L’encoprésie ou l’incontinence fécale sont souvent associées à d’autres troubles du comportement12,13). Longtemps a été soutenue la thèse que ces troubles du comportement étaient responsables de l’encoprésie. Aujourd’hui on admet plutôt que l’encoprésie n’est pas forcément due à des troubles psychiatriques14). Plusieurs études ont démontré qu’un traitement efficace de l’encoprésie diminue les troubles du comportement et améliore la qualité de vie ainsi que les compétences sociales de ces enfants15,16). Ces études soulignent la thèse que l’encoprésie contribue de manière significative à l’apparition des troubles du comportement. Par conséquent on devrait traiter, lors d’une encoprésie et de troubles du comportement associés, dans un premier temps les troubles fonctionnels de la défécation.

Démarche thérapeutique

Afin d’exclure une cause somatique de la constipation on recommande au pédiatre praticien de procéder, chez les enfants sans troubles neurologiques, à une investigation de base avec dosage des hormones thyroïdiennes et dépistage de la cœliakie. Ces analyses sont indiquées aussi lorsqu’un traitement avec des émollients est nécessaire pendant plus de deux mois. En cas de suspicion d’une maladie de Hirschsprung, l’enfant devrait être adressé au gastroentérologue ou au chirurgien pédiatre.

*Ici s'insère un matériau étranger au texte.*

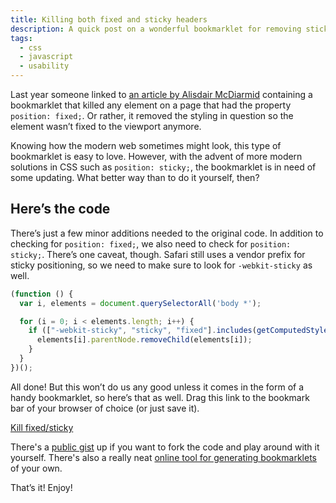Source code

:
 ```yaml
---
title: Killing both fixed and sticky headers
description: A quick post on a wonderful bookmarklet for removing sticky and fixed elements
tags:
  - css
  - javascript
  - usability
---
```


Last year someone linked to [an article by Alisdair McDiarmid](https://alisdair.mcdiarmid.org/kill-sticky-headers/) containing a bookmarklet that killed any element on a page that had the property `position: fixed;`. Or rather, it removed the styling in question so the element wasn’t fixed to the viewport anymore.

Knowing how the modern web sometimes might look, this type of bookmarklet is easy to love. However, with the advent of more modern solutions in CSS such as `position: sticky;`, the bookmarklet is in need of some updating. What better way than to do it yourself, then?

## Here’s the code

There’s just a few minor additions needed to the original code. In addition to checking for `position: fixed;`, we also need to check for `position: sticky;`. There’s one caveat, though. Safari still uses a vendor prefix for sticky positioning, so we need to make sure to look for `-webkit-sticky` as well.

```javascript
(function () {
  var i, elements = document.querySelectorAll('body *');

  for (i = 0; i < elements.length; i++) {
    if (["-webkit-sticky", "sticky", "fixed"].includes(getComputedStyle(elements[i]).position)) {
      elements[i].parentNode.removeChild(elements[i]);
    }
  }
})();
```

All done! But this won’t do us any good unless it comes in the form of a handy bookmarklet, so here’s that as well. Drag this link to the bookmark bar of your browser of choice (or just save it).

<a class="bookmarklet" href="javascript:(function()%7B(function%20()%20%7Bvar%20i%2C%20elements%20%3D%20document.querySelectorAll('body%20*')%3Bfor%20(i%20%3D%200%3B%20i%20%3C%20elements.length%3B%20i%2B%2B)%20%7Bif%20(%5B%22-webkit-sticky%22%2C%20%22sticky%22%2C%20%22fixed%22%5D.includes(getComputedStyle(elements%5Bi%5D).position))%20%7Belements%5Bi%5D.parentNode.removeChild(elements%5Bi%5D)%3B%7D%7D%7D)()%7D)()">Kill fixed/sticky</a>

There's a [public gist](https://gist.github.com/frippz/7f9d008f386f55829967cce7609f5969) up if you want to fork the code and play around with it yourself. There's also a really neat [online tool for generating bookmarklets](https://mrcoles.com/bookmarklet/) of your own.

That’s it! Enjoy!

À Bâle les enfants avec des troubles fonctionnels de la défécation sont investigués et pris en charge par une équipe interdisciplinaire et interprofessionnelle. L’avantage d’une telle consultation est la disponibilité des différents spécialistes (gastroentérologie, psychologie, diététique, soins, chirurgie, pathologie etc.). De cette façon l’approche diagnostique et le traitement nécessaire seront mis en œuvre conjointement en fonction du trouble/de la problématique/de la cause.

D’après le concept thérapeutique interdisciplinaire bâlois la prise en charge de tous les enfants consiste en 4 phases:
1. Phase de motivation,
2. Désimpaction initiale des masses de selles dans l’intestin,
3. Entraînement aux toilettes par thérapie comportementale pour favoriser l’émission régulière et éviter la rétention des selles,
4. Prophylaxie comportementale et médicamenteuse des rechutes de la constipation.

Phase de motivation

Cette phase du traitement comporte en premier lieu la transmission des connaissances, à clarifier la motivation et à planifier les étapes thérapeutiques. Au début du traitement devrait toujours avoir lieu une psychoéducation détaillée de l’enfant et de la famille sur le tractus intestinal et les fonctions d’évacuation. On utilise le modèle du cercle vicieux de la constipation fonctionnelle en version simplifiée et adaptée à l’enfant (fig. 2A). À partir de ce modèle on discute la suite du traitement avec la famille. Il est décisif à ce stade d’expliquer clairement à l’enfant et aux parents l’importance de paramètres comportementaux (habitudes alimentaires et hydratation, activité physique, routines quotidiennes etc.). La culpabilisation de la part des parents doit être évoquée et si nécessaire discutée. Le fait de considérer l’encoprésie comme étant un acte volontaire et agressif de la part de l’enfant a souvent une influence très négative sur la relation parents-enfant. On transmettra aux parents la notion que l’enfant ne les provoque pas et ne s’oppose pas sciemment à leur souhait qu’il devienne propre, mais que le phénomène s’explique par un ensemble de facteurs somatiques et comportementaux.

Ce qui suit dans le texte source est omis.